The situation in the Middle East
Industry expert Analysys Mason’s report entitled ‘ The Middle East and North Africa Telecoms Market: 2014 Interim Forecast Update’ was published in late April and shows significant growth in relation to telecommunications in the region. This is particularly with regard to mobile technology, which is becoming an increasingly prevalent part of modern life.
In light of this, it has been predicted the market in the Middle East could grow significantly in value, with this potentially reaching $96 billion within the next four years.
Analysys Mason predicts the most notable growth will be seen in Qatar, Saudi Arabia and the United Arab Emirates (UAE), with the latter increasing in value at the fastest rate.
How could this growth be achieved?
Like in any industry, there could be potential barriers to this growth, such as technical or data consolidation issues.
Therefore, communications providers should have business management models in place to help them to effectively meet changing market needs and remain competitive in an increasingly digital world – an issue that industry body Gartner highlighted in a statement on Monday June 16th.

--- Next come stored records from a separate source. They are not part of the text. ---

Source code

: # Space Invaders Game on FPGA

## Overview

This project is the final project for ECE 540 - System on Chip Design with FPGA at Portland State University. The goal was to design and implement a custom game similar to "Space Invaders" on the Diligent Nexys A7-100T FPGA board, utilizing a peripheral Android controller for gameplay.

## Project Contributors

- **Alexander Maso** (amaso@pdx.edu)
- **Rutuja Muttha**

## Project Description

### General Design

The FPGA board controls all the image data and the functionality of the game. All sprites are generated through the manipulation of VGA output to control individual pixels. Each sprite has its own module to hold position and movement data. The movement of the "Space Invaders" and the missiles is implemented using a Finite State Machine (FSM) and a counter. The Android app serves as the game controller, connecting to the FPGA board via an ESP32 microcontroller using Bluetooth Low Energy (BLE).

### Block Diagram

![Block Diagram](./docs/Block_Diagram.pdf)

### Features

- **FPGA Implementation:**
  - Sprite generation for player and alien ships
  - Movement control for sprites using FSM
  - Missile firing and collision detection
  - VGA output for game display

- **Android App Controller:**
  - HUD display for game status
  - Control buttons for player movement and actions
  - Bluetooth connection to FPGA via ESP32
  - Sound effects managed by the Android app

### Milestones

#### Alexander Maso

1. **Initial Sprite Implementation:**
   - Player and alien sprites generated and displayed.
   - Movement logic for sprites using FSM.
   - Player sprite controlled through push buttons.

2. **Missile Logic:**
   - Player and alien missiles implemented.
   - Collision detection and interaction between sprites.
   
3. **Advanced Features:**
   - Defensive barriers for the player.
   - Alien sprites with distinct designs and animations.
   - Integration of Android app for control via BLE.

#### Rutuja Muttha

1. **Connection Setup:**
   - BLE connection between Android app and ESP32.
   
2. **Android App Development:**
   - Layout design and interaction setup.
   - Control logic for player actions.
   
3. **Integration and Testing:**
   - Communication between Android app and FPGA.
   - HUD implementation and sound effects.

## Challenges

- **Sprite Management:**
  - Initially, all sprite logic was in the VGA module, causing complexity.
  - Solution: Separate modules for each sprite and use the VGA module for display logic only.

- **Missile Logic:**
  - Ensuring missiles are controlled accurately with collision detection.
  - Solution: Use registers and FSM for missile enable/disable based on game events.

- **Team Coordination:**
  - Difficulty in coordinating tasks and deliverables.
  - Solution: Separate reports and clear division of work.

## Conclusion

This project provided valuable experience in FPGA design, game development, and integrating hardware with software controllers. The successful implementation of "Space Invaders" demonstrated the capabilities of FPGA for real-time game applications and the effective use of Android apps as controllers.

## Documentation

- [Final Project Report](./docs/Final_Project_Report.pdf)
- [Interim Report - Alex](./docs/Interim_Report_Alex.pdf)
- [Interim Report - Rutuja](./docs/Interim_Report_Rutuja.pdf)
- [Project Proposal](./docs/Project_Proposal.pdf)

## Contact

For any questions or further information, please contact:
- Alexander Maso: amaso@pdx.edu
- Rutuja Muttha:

It stated companies need to ensure the system they are using meets their specific needs, is centralised to the right level and isn’t too industrialised or customised to make sure it is effective in enabling business growth and productivity, which is something firms within the Middle Eastern telecoms market – and elsewhere – should bear in mind.

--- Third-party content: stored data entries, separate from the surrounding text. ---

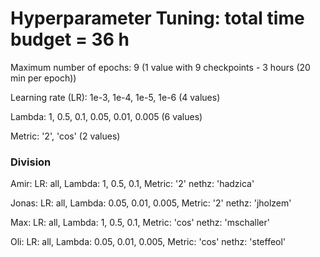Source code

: # Hyperparameter Tuning: total time budget = 36 h

Maximum number of epochs: 9                                                     (1 value with 9 checkpoints - 3 hours (20 min per epoch))

Learning rate (LR): 1e-3, 1e-4, 1e-5, 1e-6                                      (4 values)

Lambda: 1, 0.5, 0.1, 0.05, 0.01, 0.005                                          (6 values)

Metric: '2', 'cos'                                                              (2 values)


### Division

Amir:   LR: all,    Lambda: 1, 0.5, 0.1,          Metric: '2'   nethz: 'hadzica'

Jonas:  LR: all,    Lambda: 0.05, 0.01, 0.005,    Metric: '2'   nethz: 'jholzem'

Max:    LR: all,    Lambda: 1, 0.5, 0.1,          Metric: 'cos'   nethz: 'mschaller'

Oli:    LR: all,    Lambda: 0.05, 0.01, 0.005,    Metric: 'cos'   nethz: 'steffeol'
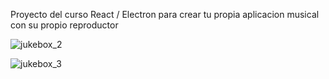 Proyecto del curso React / Electron para crear tu propia aplicacion musical con su propio reproductor

![jukebox_2](https://github.com/user-attachments/assets/c5de0ee9-99e3-488f-8664-11bec0634dbf)

![jukebox_3](https://github.com/user-attachments/assets/09a2c0bb-83d6-4cec-88d5-53354a9228cc)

Research vice-president at Gartner Susan Tan explained: “Businesses are embracing adaptive sourcing, which addresses shortcomings in existing traditional sourcing strategies and management with a three-layer approach to services – innovative, differentiate and run – each with different service requirements, value expectations, governance, architecture and vendor and risk management.”
How could IMS help?
Here at VC4, we offer a specialist business model that is designed to help telecommunications businesses throughout the world to manage their company and data more effectively, enabling them to spend more time focusing on other aspects of their firm instead, such as growth and productivity.
IMS enables telecoms companies to organise their proceedings in one central system, which can register and manage multiple networks at any one time, with numerous benefits to doing so.
The management solution can be integrated with other systems and, as it is has been designed by telecoms engineers, is sympathetic to the needs of the industry.
IMS could be of particular benefit to the chief experience officers (CxOs) of mobile operators who are upgrading their current technology to 4G LTE (long-term evolution). In addition, IMS would help those working for fixed-line operators replacing the existing legacy networks or rolling out the FTTX projects.
Therefore, IMS can help to increase the data quality of an organisation, helping the CxO to quickly make accurate decisions and reduce both capital and operational expenditure costs, putting the company in a solid position for future expansion.
All communication service providers have to deal with reductions in their sales margins with regard to both other businesses and consumers, but IMS can help to lower the cost involved through network optimisation.
What’s next?
It will certainly be interesting to see how the Middle Eastern telecommunications market develops over the coming few years, especially in light of advances in mobile technology and the continued growth of the UAE.
With the number of innovative business models available, as long as companies ensure they are using the right one for their needs, the predicted $96 billion may well become a reality in just a few short years.